Especialistas destacam que mais de 80% dos casos são diagnosticados tardiamente, quando o tumor já está avançado. Nesse estágio, as chances de cura caem para menos de 15%, enquanto a detecção precoce pode superar 90% de sobrevivência. A oncologista Poliana Blasi, do Hospital Municipal Gilson de Cássia Marques de Carvalho, ressalta a importância da colonoscopia como exame de rastreamento, capaz de identificar até 70% dos casos em fases iniciais. “O câncer colorretal pode ser evitado com hábitos saudáveis. Fatores como alimentação rica em ultraprocessados, obesidade, sedentarismo, tabagismo e consumo excessivo de álcool estão diretamente ligados ao seu desenvolvimento”, alerta Alexandre Jácome, oncologista da Oncoclínicas.

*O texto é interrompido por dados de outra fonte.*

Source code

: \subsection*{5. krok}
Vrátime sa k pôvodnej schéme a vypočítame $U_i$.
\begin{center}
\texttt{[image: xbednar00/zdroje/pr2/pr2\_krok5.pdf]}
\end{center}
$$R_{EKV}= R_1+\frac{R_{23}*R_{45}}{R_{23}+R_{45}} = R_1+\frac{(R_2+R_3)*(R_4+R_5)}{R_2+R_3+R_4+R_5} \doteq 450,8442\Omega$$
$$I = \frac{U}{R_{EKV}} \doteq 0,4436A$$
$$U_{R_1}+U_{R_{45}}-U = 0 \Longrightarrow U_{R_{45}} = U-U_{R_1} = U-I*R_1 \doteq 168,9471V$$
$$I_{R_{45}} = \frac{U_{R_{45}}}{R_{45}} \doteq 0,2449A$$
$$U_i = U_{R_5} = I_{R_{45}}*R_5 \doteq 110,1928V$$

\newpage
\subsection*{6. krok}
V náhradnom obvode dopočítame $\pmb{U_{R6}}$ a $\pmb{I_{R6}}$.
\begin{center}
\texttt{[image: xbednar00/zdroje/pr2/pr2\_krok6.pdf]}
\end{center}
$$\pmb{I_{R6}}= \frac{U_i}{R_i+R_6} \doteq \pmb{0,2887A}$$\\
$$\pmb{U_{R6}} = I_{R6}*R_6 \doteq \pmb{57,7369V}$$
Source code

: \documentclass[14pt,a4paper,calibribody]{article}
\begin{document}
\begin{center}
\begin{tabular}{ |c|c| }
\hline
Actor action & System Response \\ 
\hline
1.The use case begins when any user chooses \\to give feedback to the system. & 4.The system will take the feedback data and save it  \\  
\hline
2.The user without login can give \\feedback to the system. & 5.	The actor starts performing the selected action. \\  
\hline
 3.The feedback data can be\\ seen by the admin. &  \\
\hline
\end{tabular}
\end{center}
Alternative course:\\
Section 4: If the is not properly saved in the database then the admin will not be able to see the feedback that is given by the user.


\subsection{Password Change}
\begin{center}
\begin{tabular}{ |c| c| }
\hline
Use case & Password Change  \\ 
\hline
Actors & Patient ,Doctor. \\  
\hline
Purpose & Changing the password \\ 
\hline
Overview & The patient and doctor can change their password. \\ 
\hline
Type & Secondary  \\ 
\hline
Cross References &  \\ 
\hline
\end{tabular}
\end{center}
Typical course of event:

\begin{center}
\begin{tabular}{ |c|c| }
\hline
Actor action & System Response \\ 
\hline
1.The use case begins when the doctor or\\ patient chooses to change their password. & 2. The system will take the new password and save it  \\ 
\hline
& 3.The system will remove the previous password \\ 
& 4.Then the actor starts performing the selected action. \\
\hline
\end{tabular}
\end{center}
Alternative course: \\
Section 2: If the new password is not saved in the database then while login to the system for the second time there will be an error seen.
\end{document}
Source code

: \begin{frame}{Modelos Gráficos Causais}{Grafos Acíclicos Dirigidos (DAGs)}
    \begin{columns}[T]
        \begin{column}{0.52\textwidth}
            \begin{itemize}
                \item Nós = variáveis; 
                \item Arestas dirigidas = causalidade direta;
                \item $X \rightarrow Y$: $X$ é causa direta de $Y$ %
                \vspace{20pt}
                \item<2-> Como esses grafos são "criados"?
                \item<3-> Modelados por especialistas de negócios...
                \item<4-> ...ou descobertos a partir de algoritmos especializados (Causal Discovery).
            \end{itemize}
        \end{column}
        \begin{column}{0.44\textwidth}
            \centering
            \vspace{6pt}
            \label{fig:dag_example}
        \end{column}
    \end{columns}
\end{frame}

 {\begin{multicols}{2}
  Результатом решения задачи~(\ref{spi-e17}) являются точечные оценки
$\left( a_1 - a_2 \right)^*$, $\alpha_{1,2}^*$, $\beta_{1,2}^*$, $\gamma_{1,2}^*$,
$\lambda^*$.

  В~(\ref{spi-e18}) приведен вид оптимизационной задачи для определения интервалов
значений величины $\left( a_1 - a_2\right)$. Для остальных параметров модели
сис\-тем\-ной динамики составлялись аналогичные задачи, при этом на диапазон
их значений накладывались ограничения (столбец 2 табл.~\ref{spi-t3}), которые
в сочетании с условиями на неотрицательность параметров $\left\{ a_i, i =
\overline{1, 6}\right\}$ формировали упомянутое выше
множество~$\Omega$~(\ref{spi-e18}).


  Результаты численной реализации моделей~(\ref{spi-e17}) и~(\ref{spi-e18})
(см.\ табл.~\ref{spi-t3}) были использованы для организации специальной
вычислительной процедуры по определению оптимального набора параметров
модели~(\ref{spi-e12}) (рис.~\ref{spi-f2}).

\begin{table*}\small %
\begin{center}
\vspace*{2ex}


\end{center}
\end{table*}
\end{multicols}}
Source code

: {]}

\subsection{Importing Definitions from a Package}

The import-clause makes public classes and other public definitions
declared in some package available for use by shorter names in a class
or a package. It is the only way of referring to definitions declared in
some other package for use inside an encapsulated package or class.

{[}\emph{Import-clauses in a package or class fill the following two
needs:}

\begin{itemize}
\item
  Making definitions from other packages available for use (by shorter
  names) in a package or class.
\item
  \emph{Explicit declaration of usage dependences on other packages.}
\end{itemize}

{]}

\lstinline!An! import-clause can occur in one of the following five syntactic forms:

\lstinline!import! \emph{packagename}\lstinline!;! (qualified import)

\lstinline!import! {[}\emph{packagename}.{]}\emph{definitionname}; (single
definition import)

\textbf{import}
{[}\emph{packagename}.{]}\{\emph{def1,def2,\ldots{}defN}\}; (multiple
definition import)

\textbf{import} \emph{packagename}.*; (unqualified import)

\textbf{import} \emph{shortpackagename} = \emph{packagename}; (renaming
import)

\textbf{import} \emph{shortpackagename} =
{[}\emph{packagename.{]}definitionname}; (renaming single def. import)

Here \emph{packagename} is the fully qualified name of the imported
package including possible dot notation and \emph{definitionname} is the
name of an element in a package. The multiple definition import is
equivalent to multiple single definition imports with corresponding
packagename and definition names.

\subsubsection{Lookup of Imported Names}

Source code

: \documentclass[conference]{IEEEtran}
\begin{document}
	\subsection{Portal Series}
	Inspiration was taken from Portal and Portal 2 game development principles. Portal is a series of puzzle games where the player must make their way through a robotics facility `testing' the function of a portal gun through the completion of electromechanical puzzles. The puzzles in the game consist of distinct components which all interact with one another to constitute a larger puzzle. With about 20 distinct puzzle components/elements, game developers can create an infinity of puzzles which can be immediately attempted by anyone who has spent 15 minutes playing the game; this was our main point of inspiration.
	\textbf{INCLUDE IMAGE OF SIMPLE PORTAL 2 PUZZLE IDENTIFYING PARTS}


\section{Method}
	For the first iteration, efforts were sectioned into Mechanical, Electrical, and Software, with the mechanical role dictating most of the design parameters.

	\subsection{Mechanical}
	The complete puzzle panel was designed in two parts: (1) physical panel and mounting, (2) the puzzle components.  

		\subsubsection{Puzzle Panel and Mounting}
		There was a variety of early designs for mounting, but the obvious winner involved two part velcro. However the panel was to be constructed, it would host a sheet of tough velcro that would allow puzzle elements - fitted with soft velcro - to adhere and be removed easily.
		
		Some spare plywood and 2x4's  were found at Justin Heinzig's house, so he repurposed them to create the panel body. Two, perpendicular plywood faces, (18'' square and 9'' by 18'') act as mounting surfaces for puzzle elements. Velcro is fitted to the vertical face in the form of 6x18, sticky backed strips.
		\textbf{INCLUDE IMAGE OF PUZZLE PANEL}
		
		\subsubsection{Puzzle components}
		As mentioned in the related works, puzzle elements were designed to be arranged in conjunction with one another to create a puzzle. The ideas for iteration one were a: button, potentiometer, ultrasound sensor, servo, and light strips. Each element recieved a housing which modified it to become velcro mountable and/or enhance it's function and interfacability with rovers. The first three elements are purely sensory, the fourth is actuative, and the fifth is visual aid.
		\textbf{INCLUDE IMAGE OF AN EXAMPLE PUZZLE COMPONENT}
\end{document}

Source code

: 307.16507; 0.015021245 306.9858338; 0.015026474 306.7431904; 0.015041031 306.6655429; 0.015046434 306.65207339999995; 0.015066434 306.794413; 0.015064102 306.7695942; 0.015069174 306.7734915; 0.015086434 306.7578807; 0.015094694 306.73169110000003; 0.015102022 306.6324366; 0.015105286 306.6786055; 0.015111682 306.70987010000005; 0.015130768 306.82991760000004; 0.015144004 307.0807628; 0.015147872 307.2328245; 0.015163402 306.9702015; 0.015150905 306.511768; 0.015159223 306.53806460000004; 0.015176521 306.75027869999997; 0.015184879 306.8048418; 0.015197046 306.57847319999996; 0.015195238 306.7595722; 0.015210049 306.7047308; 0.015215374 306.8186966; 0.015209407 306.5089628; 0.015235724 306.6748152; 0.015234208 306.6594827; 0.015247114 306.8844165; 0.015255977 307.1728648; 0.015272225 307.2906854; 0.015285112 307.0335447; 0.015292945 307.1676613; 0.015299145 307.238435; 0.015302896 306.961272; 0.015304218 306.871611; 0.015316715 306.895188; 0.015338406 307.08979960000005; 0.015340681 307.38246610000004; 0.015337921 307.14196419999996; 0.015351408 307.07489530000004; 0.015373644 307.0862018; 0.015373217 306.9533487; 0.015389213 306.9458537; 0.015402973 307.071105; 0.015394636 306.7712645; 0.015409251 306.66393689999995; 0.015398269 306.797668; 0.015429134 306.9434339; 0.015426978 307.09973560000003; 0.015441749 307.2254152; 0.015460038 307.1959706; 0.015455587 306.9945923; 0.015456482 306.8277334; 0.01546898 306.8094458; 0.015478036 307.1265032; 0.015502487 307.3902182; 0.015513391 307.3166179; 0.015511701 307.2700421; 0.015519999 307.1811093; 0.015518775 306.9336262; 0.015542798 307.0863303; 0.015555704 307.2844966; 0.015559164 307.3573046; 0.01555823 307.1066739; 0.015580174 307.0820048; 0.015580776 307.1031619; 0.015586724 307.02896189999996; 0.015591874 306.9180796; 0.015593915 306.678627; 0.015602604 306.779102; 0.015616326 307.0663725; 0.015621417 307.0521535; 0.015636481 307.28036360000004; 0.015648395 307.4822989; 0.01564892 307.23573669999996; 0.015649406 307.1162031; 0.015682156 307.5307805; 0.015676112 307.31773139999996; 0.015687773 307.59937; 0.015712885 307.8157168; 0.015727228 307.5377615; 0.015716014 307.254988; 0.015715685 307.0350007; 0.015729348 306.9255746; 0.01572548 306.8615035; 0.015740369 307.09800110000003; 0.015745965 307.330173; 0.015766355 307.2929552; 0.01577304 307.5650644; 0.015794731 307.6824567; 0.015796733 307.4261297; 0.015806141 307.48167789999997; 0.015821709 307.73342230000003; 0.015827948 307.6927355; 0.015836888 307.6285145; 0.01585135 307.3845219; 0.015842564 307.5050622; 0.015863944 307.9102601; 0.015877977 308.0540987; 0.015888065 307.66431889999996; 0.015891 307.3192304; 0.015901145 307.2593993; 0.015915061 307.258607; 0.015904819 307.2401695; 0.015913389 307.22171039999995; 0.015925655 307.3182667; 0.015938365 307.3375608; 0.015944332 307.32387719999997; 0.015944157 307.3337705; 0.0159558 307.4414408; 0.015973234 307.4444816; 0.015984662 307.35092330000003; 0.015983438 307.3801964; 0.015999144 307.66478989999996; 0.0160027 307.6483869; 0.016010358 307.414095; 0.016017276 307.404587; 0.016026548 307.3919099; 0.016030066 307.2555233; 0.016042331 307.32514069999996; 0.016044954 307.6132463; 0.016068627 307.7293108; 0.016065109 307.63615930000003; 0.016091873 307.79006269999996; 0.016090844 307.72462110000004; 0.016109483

O tratamento do câncer colorretal é multimodal, com a cirurgia como principal abordagem. As opções incluem técnicas laparoscópicas ou robóticas, mas podem apresentar complicações como aderências intestinais, infecções ou sangramentos. Em casos avançados, são empregadas quimioterapia, imunoterapia ou terapias-alvo, cujos efeitos colaterais variam conforme a medicação. Chico Pinheiro, que deixou a TV Globo em 2022 após décadas no telejornalismo, é um exemplo de como a doença pode atingir mesmo quem mantém uma rotina ativa, reforçando a necessidade de atenção aos sinais do corpo.